## Your instructions
Reproduce the listing that follows, line for line.

*** Listed entries Section Begins ***

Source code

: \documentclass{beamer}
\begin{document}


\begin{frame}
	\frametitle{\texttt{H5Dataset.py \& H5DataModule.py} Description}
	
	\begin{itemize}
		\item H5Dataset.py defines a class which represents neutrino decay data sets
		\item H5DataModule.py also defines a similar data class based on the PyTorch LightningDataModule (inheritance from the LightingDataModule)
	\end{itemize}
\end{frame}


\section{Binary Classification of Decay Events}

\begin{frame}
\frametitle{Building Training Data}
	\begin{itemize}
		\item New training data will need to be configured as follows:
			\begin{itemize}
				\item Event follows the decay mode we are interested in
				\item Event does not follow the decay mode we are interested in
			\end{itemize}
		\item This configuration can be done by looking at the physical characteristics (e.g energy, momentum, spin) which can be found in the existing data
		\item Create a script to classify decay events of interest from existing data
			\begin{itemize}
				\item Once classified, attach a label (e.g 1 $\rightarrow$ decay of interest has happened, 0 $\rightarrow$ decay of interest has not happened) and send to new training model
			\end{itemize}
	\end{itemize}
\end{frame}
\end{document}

*** Listed entries Section Ends ***

## Exercise output
Source code

: \documentclass{beamer}
\begin{document}


\begin{frame}
	\frametitle{\texttt{H5Dataset.py \& H5DataModule.py} Description}
	
	\begin{itemize}
		\item H5Dataset.py defines a class which represents neutrino decay data sets
		\item H5DataModule.py also defines a similar data class based on the PyTorch LightningDataModule (inheritance from the LightingDataModule)
	\end{itemize}
\end{frame}


\section{Binary Classification of Decay Events}

\begin{frame}
\frametitle{Building Training Data}
	\begin{itemize}
		\item New training data will need to be configured as follows:
			\begin{itemize}
				\item Event follows the decay mode we are interested in
				\item Event does not follow the decay mode we are interested in
			\end{itemize}
		\item This configuration can be done by looking at the physical characteristics (e.g energy, momentum, spin) which can be found in the existing data
		\item Create a script to classify decay events of interest from existing data
			\begin{itemize}
				\item Once classified, attach a label (e.g 1 $\rightarrow$ decay of interest has happened, 0 $\rightarrow$ decay of interest has not happened) and send to new training model
			\end{itemize}
	\end{itemize}
\end{frame}
\end{document}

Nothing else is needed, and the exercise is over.